> _WORK ITEM_
From the listing below, pull each line that includes "partition".

> _DATA SUPPLIED_
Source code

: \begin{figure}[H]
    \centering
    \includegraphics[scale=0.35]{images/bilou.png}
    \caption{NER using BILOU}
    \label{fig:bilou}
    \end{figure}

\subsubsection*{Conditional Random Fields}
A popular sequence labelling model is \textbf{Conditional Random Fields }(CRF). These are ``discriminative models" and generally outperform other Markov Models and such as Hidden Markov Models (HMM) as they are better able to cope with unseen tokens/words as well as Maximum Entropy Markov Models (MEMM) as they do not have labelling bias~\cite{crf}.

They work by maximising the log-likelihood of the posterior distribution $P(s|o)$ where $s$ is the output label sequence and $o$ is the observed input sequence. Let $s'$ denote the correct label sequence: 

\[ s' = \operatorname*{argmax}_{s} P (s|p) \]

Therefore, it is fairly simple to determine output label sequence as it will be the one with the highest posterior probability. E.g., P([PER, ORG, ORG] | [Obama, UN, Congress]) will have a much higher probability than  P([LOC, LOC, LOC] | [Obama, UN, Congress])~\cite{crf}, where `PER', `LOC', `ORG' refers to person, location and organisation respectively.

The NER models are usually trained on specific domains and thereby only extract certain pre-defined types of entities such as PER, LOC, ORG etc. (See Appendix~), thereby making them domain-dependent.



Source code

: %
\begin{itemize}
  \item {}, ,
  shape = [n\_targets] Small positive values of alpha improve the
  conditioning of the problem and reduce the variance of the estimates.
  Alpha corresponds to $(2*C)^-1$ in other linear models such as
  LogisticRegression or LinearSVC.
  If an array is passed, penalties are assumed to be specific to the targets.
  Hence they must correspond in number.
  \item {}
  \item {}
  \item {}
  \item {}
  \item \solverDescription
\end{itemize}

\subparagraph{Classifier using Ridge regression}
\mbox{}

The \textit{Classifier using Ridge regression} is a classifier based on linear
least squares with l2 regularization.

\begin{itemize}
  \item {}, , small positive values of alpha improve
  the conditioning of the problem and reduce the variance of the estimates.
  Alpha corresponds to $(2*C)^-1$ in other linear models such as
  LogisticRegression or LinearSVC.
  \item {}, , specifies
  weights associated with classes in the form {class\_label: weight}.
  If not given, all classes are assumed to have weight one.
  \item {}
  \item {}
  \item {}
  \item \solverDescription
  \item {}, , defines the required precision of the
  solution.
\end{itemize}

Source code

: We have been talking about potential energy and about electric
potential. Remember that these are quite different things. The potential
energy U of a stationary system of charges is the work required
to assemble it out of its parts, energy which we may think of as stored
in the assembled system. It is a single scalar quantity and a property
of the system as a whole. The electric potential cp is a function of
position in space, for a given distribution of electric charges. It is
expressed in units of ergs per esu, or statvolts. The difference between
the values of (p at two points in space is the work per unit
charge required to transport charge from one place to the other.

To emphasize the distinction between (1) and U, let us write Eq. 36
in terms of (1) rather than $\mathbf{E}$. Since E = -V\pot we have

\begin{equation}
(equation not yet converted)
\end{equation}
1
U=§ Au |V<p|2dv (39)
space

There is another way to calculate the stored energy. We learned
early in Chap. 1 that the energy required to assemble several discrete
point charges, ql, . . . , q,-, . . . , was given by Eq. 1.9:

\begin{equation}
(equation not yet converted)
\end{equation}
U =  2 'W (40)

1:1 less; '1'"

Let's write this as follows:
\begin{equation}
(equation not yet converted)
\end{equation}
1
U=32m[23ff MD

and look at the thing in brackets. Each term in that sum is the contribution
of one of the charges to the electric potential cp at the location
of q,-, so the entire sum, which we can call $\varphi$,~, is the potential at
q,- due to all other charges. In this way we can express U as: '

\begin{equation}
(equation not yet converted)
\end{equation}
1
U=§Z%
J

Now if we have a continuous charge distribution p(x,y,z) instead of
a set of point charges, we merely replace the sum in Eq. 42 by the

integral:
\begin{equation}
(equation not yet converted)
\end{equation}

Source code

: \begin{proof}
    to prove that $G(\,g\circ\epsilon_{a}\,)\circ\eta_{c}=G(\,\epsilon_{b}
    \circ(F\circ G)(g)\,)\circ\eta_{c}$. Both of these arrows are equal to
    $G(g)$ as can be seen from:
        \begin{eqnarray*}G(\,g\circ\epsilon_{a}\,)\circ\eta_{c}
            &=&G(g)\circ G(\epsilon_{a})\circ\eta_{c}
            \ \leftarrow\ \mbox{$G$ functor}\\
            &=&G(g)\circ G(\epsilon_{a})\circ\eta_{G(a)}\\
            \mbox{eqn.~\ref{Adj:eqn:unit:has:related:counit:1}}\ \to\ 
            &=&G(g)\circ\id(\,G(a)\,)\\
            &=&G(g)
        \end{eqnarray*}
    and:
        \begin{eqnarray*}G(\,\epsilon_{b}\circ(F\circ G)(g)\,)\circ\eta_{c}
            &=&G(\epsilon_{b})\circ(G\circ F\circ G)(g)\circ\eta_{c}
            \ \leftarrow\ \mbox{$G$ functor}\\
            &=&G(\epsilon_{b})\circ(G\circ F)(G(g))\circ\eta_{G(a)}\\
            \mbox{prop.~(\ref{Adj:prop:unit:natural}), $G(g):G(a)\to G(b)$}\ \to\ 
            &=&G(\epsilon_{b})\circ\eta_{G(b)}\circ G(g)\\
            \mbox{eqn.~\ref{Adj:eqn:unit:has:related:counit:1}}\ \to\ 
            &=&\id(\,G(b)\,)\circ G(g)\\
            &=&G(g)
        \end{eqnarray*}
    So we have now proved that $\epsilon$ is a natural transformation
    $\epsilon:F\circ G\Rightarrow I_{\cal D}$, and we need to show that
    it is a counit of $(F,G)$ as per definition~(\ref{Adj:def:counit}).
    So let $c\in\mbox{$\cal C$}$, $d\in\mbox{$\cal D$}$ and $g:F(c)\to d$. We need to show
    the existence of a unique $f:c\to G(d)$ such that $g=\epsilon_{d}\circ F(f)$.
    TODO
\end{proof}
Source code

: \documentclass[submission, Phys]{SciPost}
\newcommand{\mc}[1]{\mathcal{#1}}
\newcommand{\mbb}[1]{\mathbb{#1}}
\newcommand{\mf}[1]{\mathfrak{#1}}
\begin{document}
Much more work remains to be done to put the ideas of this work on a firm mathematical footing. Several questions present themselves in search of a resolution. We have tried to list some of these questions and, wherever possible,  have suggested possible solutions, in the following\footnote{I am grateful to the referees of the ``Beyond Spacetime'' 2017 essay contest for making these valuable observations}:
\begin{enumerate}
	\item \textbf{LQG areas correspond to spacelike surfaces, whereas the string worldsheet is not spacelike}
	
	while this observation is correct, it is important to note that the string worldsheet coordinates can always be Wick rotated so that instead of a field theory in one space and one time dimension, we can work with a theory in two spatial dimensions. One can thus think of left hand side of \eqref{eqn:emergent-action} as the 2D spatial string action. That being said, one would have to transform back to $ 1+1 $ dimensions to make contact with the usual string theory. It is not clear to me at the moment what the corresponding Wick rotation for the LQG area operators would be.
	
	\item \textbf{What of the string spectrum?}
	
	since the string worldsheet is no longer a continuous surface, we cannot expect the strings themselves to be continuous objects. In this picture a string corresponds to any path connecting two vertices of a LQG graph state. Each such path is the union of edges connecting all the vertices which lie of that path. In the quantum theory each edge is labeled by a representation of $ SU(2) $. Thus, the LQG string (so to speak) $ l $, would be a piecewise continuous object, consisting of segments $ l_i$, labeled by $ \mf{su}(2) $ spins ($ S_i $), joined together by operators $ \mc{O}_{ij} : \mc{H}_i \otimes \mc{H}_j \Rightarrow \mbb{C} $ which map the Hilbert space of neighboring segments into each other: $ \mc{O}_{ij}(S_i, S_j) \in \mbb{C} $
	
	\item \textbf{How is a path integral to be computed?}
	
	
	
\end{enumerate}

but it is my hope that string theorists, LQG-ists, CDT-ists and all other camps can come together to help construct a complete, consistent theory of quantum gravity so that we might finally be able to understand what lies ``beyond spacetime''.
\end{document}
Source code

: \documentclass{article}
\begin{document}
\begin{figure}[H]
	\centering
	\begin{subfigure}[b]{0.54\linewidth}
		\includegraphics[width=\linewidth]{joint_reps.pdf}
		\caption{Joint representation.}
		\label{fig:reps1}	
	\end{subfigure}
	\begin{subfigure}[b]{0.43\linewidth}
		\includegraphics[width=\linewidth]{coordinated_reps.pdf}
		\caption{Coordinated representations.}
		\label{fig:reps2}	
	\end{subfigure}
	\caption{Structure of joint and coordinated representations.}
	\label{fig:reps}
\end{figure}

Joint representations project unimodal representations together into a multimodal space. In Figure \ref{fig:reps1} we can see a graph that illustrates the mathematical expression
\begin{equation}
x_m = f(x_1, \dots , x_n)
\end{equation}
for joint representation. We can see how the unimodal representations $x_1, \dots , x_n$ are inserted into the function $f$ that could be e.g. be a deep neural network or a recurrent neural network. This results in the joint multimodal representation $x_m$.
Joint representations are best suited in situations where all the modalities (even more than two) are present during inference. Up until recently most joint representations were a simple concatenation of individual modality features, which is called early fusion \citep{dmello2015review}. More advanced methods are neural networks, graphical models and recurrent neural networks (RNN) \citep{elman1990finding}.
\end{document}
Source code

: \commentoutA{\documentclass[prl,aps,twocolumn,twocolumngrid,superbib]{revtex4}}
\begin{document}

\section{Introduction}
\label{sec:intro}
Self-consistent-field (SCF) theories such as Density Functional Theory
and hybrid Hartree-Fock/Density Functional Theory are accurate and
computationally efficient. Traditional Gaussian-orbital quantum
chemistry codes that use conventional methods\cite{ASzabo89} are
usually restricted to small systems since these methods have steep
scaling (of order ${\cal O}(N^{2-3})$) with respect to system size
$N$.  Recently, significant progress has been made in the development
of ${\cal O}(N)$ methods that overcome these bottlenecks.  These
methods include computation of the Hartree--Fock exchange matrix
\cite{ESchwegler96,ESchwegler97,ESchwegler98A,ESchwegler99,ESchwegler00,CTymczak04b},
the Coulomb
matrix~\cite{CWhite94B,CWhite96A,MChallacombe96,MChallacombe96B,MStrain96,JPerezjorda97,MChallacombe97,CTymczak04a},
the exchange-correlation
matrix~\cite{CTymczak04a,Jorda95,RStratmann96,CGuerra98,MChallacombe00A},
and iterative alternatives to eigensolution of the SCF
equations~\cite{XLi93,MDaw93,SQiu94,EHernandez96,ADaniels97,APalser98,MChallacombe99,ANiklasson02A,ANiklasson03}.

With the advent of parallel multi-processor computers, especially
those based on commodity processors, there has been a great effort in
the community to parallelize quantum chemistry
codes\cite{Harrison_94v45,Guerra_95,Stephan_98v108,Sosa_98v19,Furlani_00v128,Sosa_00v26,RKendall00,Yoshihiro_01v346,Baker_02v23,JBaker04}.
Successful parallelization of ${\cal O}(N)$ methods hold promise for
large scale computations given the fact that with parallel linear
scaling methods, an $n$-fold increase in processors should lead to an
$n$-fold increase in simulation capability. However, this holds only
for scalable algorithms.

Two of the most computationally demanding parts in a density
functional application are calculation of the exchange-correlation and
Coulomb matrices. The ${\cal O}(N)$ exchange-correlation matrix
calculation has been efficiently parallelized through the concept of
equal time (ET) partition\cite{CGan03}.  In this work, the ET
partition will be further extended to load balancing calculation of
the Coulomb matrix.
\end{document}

> _RESULT OF THE EXERCISE_
equal time (ET) partition\cite{CGan03}.  In this work, the ET
partition will be further extended to load balancing calculation of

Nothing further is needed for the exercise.